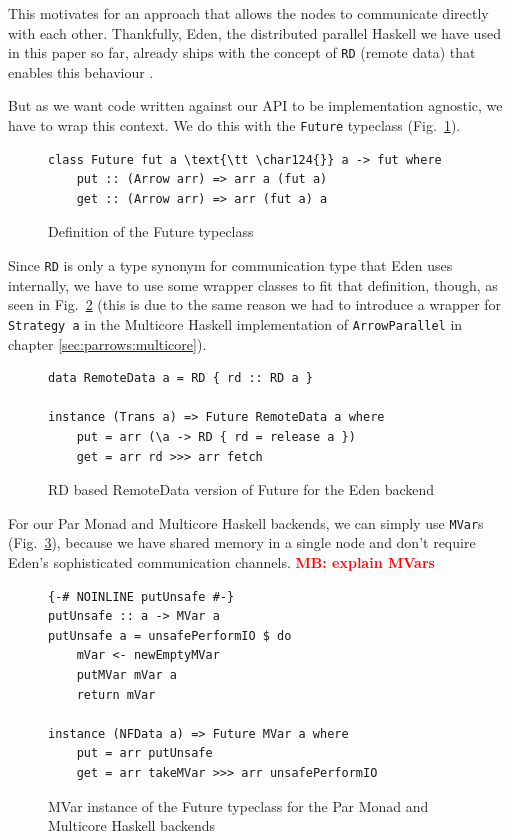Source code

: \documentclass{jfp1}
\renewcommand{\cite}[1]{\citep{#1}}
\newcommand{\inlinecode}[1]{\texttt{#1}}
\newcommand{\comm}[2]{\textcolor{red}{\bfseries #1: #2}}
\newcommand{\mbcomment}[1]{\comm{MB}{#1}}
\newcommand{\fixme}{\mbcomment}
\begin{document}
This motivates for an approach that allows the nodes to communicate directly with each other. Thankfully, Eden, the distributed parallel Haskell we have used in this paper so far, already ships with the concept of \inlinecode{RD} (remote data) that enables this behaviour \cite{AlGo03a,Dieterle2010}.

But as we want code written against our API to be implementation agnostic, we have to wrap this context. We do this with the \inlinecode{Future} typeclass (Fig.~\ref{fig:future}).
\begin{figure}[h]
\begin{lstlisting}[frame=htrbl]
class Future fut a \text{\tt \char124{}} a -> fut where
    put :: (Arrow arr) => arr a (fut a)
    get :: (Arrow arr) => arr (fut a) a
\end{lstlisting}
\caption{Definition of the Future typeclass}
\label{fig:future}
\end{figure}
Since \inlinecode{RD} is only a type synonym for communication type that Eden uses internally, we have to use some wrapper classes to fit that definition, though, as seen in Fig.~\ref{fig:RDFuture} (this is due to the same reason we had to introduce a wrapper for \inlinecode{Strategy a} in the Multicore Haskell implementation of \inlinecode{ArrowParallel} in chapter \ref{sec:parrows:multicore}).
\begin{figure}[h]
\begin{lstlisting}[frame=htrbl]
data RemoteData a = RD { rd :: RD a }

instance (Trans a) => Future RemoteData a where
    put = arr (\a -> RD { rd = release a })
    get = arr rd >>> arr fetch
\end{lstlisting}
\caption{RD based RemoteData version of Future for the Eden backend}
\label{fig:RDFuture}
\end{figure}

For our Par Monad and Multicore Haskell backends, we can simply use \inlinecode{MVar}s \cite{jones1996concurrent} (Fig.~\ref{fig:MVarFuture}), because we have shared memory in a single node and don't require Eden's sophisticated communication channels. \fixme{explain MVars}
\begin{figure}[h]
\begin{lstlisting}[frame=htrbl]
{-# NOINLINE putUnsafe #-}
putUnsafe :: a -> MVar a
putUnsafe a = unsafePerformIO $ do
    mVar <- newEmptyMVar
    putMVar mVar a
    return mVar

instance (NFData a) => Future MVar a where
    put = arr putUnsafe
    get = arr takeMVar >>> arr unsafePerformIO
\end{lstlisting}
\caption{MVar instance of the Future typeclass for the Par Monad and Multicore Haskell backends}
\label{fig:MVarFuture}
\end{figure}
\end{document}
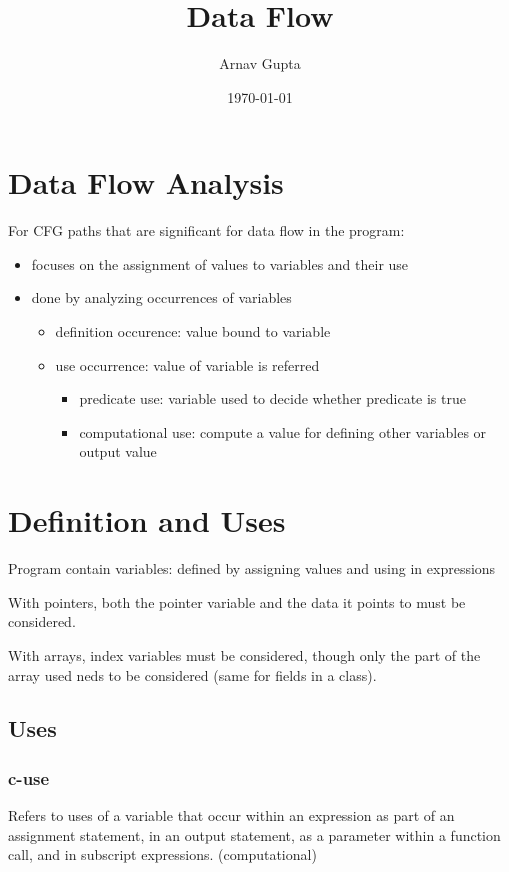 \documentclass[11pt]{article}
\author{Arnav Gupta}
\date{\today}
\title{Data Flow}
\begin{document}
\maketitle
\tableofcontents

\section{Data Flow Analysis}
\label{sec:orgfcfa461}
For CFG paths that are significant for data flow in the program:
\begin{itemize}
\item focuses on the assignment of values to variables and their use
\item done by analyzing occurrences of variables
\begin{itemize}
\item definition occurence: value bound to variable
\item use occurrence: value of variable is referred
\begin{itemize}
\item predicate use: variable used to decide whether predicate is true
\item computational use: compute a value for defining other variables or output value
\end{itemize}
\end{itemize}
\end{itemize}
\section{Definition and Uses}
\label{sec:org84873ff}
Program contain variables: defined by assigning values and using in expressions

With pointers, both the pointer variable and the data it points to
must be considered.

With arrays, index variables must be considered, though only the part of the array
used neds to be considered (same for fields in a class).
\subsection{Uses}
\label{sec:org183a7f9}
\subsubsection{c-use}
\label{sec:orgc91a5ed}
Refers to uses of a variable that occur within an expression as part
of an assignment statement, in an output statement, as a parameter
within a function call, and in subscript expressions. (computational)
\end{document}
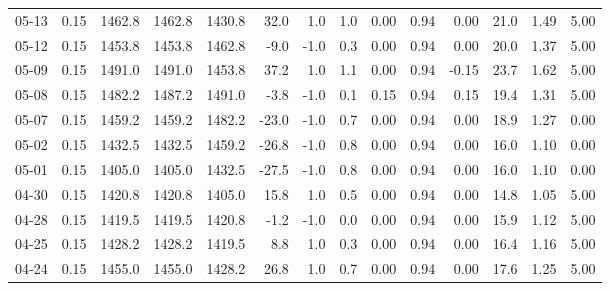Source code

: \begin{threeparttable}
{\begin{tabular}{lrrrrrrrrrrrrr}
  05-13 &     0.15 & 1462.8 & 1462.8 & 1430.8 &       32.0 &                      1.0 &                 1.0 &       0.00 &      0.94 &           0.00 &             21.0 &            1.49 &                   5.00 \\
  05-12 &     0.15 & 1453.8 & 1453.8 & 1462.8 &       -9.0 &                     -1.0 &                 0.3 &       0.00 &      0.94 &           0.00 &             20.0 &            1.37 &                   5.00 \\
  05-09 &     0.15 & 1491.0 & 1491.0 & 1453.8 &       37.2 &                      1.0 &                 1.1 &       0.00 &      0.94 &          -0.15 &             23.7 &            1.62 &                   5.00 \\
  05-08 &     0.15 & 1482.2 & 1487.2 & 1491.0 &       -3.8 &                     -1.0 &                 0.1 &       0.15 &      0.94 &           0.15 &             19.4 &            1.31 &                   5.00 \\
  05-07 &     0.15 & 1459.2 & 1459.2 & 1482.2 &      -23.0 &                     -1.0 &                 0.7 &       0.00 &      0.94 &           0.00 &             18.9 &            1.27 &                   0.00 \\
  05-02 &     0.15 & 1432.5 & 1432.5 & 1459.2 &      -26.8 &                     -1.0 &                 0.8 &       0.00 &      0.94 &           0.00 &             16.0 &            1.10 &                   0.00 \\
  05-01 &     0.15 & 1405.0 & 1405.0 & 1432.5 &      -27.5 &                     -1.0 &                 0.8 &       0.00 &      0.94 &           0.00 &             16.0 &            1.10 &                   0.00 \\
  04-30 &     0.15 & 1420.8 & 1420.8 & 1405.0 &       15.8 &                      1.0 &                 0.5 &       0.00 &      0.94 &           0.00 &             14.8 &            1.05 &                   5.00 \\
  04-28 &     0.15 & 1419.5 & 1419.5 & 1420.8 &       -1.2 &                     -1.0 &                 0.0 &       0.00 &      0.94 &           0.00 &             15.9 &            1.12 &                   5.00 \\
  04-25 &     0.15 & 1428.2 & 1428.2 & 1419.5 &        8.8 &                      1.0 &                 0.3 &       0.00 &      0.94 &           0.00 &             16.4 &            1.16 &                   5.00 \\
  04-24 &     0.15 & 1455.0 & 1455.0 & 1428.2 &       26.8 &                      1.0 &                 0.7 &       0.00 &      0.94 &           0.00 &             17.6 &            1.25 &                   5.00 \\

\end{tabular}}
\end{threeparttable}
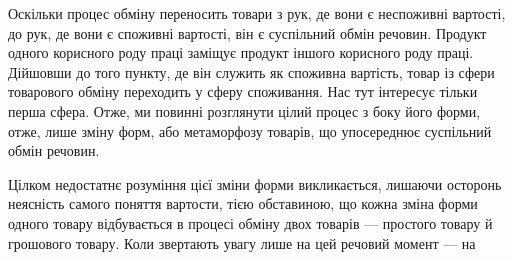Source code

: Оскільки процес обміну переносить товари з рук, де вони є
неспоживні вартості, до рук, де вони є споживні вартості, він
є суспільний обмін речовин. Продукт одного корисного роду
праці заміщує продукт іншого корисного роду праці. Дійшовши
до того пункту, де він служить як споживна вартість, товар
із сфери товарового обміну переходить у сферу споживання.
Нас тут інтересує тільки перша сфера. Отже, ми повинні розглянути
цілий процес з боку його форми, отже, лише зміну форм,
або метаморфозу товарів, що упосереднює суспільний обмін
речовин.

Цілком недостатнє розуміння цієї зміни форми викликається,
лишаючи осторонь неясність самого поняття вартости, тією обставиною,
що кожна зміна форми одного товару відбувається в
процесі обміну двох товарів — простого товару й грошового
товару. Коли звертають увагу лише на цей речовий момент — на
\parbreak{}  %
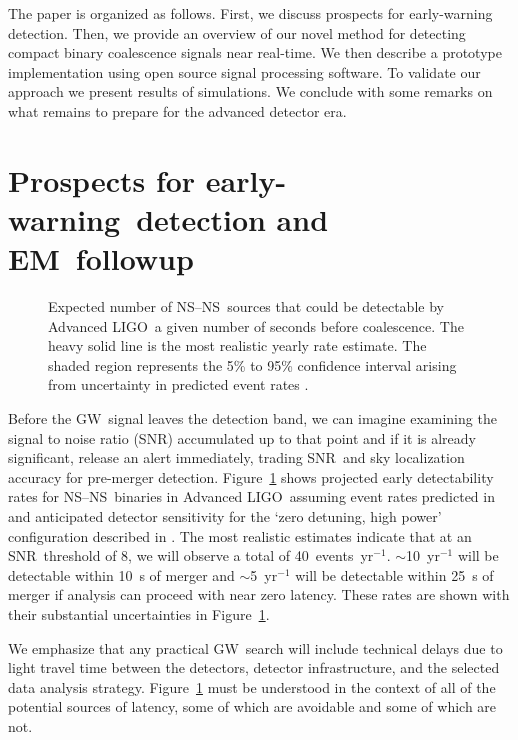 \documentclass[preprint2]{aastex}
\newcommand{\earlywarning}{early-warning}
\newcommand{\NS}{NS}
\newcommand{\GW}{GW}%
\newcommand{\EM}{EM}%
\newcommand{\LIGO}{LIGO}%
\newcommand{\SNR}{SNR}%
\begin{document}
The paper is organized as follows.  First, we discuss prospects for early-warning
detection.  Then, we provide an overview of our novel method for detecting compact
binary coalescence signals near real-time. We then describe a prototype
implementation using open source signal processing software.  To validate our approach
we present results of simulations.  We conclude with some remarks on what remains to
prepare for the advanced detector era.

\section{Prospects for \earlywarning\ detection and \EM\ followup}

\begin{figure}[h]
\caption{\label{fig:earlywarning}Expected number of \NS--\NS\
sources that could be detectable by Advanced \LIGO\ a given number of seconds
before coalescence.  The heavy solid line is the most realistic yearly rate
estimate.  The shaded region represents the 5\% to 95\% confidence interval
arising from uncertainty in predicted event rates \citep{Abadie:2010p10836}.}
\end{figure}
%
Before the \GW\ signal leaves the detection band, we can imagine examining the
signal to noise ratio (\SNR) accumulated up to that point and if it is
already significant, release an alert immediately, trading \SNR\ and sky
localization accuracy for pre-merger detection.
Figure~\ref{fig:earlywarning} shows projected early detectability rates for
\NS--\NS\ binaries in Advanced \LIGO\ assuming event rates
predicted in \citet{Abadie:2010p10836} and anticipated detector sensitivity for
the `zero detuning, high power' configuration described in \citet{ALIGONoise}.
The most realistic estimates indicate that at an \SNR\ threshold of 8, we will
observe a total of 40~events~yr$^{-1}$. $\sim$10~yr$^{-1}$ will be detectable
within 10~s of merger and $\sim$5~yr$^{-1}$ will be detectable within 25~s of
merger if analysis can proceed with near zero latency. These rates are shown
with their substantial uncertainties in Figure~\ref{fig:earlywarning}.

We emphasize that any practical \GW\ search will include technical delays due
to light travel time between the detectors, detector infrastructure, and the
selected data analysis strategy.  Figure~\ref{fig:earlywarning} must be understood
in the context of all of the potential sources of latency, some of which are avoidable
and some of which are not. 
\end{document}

▸ WHAT YOU WILL DO:
The answer should contain only the lines from the beginning of the material above through the line with "This motivates for", retyped exactly, with the pictures removed.

▸ RESULT OF THIS TASK:
Source code

: \documentclass{jfp1}
\renewcommand{\cite}[1]{\citep{#1}}
\newcommand{\inlinecode}[1]{\texttt{#1}}
\newcommand{\comm}[2]{\textcolor{red}{\bfseries #1: #2}}
\newcommand{\mbcomment}[1]{\comm{MB}{#1}}
\newcommand{\fixme}{\mbcomment}
\begin{document}
This motivates for an approach that allows the nodes to communicate directly with each other. Thankfully, Eden, the distributed parallel Haskell we have used in this paper so far, already ships with the concept of \inlinecode{RD} (remote data) that enables this behaviour \cite{AlGo03a,Dieterle2010}.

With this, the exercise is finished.